In Search Of Hope

3 Insights

You cannot swim for new horizons until you have courage to lose sight of the shore.” ― William Faulkner

“On friendship and marriage: The best friend will probably get the best wife, because a good marriage is based on a talent for friendship.” — Friedrich Nietzsche

“Someone often meets his destiny on the very road he took to avoid it.” — Jean de La Fontaine

What is hope? This is what I’ve been thinking about lately. What does it mean?

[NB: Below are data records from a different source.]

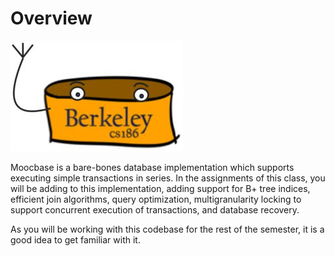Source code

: # Overview

![The official unofficial mascot of the class projects](.gitbook/assets/derpydb-small.jpg)

Moocbase is a bare-bones database implementation which supports executing simple transactions in series. In the assignments of this class, you will be adding to this implementation, adding support for B+ tree indices, efficient join algorithms, query optimization, multigranularity locking to support concurrent execution of transactions, and database recovery.

As you will be working with this codebase for the rest of the semester, it is a good idea to get familiar with it.







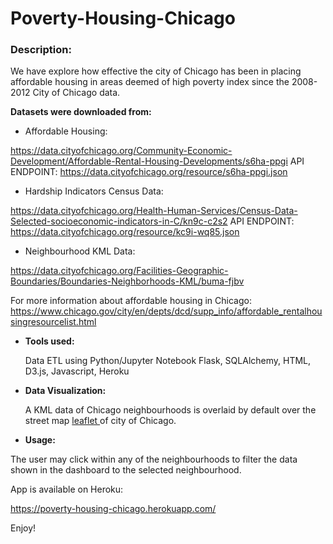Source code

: # Poverty-Housing-Chicago

### Description:

We have explore how effective the city of Chicago has been in placing affordable housing in areas deemed of high poverty index since the 
2008-2012 City of Chicago data.

<b>Datasets were downloaded from:</b>

- Affordable Housing:

https://data.cityofchicago.org/Community-Economic-Development/Affordable-Rental-Housing-Developments/s6ha-ppgi
API ENDPOINT: https://data.cityofchicago.org/resource/s6ha-ppgi.json

- Hardship Indicators Census Data:

https://data.cityofchicago.org/Health-Human-Services/Census-Data-Selected-socioeconomic-indicators-in-C/kn9c-c2s2 
API ENDPOINT: https://data.cityofchicago.org/resource/kc9i-wq85.json

- Neighbourhood KML Data:

https://data.cityofchicago.org/Facilities-Geographic-Boundaries/Boundaries-Neighborhoods-KML/buma-fjbv


For more information about affordable housing in Chicago: 
https://www.chicago.gov/city/en/depts/dcd/supp_info/affordable_rentalhousingresourcelist.html

- <b> Tools used: </b>

  Data ETL using Python/Jupyter Notebook
  Flask, SQLAlchemy, HTML, D3.js, Javascript, Heroku

- <b> Data Visualization:</b>
  
  A KML data of Chicago neighbourhoods is overlaid by default over the street map <a href="https://leafletjs.com/"> leaflet </a> of city 
  of Chicago. 
  
 - <b> Usage:</b>
 
  The user may click within any of the neighbourhoods to filter the data shown in the dashboard to the selected neighbourhood. 
  
  App is available on Heroku:
  
  https://poverty-housing-chicago.herokuapp.com/
  
  Enjoy!
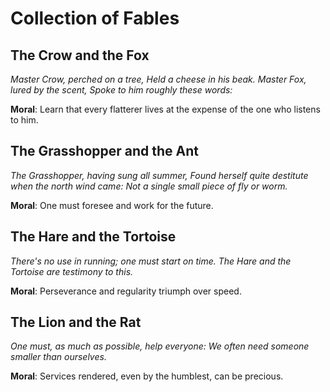 # Collection of Fables

## The Crow and the Fox

*Master Crow, perched on a tree,*
*Held a cheese in his beak.*
*Master Fox, lured by the scent,*
*Spoke to him roughly these words:*

**Moral**: Learn that every flatterer lives at the expense of the one who listens to him.

## The Grasshopper and the Ant

*The Grasshopper, having sung all summer,*
*Found herself quite destitute when the north wind came:*
*Not a single small piece of fly or worm.*

**Moral**: One must foresee and work for the future.

## The Hare and the Tortoise

*There's no use in running; one must start on time.*
*The Hare and the Tortoise are testimony to this.*

**Moral**: Perseverance and regularity triumph over speed.

## The Lion and the Rat

*One must, as much as possible, help everyone:*
*We often need someone smaller than ourselves.*

**Moral**: Services rendered, even by the humblest, can be precious.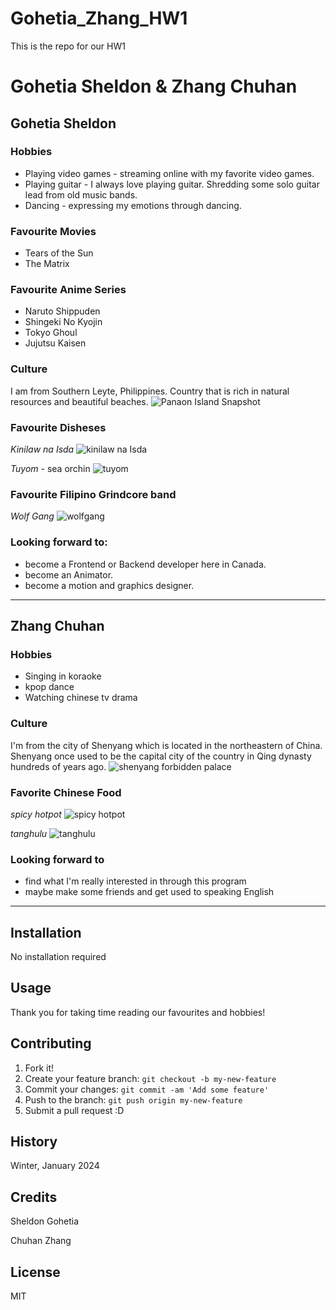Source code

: # Gohetia_Zhang_HW1
This is the repo for our HW1
# Gohetia Sheldon & Zhang Chuhan
## Gohetia Sheldon
### **Hobbies** ###
- Playing video games - streaming online with my favorite video games.
- Playing guitar - I always love playing guitar. Shredding some solo guitar lead from old music bands.
- Dancing - expressing my emotions through dancing.

### **Favourite Movies** ###
- Tears of the Sun
- The Matrix

### **Favourite Anime Series** ###
- Naruto Shippuden
- Shingeki No Kyojin
- Tokyo Ghoul
- Jujutsu Kaisen

### **Culture** ###
I am from Southern Leyte, Philippines. Country that is rich in natural resources and beautiful beaches.
![Panaon Island Snapshot](images/ph.jpg)
### **Favourite Disheses** ###
*Kinilaw na Isda*
![kinilaw na Isda](images/kinilaw.jpg)

*Tuyom* - sea orchin
![tuyom](images/tuyom.jpg)
### **Favourite Filipino Grindcore band** ###
*Wolf Gang*
![wolfgang](images/wolfgang.jpg)
### **Looking forward to:** ###
- become a Frontend or Backend developer here in Canada.
- become an Animator.
- become a motion and graphics designer.
---
## Zhang Chuhan
### **Hobbies**
- Singing in koraoke
- kpop dance
- Watching chinese tv drama

### **Culture** 
I'm from the city of Shenyang which is located in the northeastern of China. Shenyang once used to be the capital city of the country in Qing dynasty hundreds of years ago.
![shenyang forbidden palace](images/shenyang%20forbidden%20palace.jpg.webp)

### **Favorite Chinese Food** 
*spicy hotpot*
![spicy hotpot](images/hotpot.webp)

*tanghulu*
![tanghulu](images/tanghulu.jpg)



### **Looking forward to**
- find what I'm really interested in through this program
- maybe make some friends and get used to speaking English
---
## Installation

No installation required

## Usage

Thank you for taking time reading our favourites and hobbies!


## Contributing

1. Fork it!
2. Create your feature branch: `git checkout -b my-new-feature`
3. Commit your changes: `git commit -am 'Add some feature'`
4. Push to the branch: `git push origin my-new-feature`
5. Submit a pull request :D

## History

Winter, January 2024


## Credits

Sheldon Gohetia

Chuhan Zhang

## License

MIT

Or, more specifically, what is the pragmatic definition of hope?

Hope is the mix-up of wanting something with the likelihood of it happening.

Arthur Schopenhauer is one of the greatest philosophers who ever lived. He was born in the beautiful town of Gdańsk. Ironically, his work has been described as philosophical pessimism. If you give him a chance, you will find out how deeply refreshing many of his aphorisms are.

“We are always living in expectation of better things, while at the same time we often repent and long to have the past back again. We look upon the present as something to be put up with while it lasts, and serving only as the way towards our goal. Hence most people, if they glance back when they come to the end of life, will find that all along they have been living ad interim: they will be surprised to find that the very thing they disregarded and let slip by unenjoyed was just their life…that is to say, it was the very thing in the expectation of which they lived. Of how many a man may it not be said that hope made a fool of him until he danced into the arms of death!” — Arthur Schopenhauer

The Goal is NOT the Goal

The path to misery is easy: aim to be happy. If you want to end up poor, try to get rich. If you want to think clearly, you don’t sit down and strive to think clearly. You go to the gym. You go for a run or a long walk. You read great books. You eat well.

“The goal shouldn’t be the goal,” Paul Skallas wrote. “The goal should be a by-product.”

Do you want to be successful? Chase success and you will miss it. Create the space to train both your mind and your body and success will follow naturally.

This is not a new idea. Aristotle wrote that happiness is the ultimate goal; yet it is not something that can be chosen or pursued directly. You pursue it indirectly, by designing a life with virtuous actions and moral excellence.

Reflections

What are some of your most ambitious goals?

How can you use this framework to achieve them?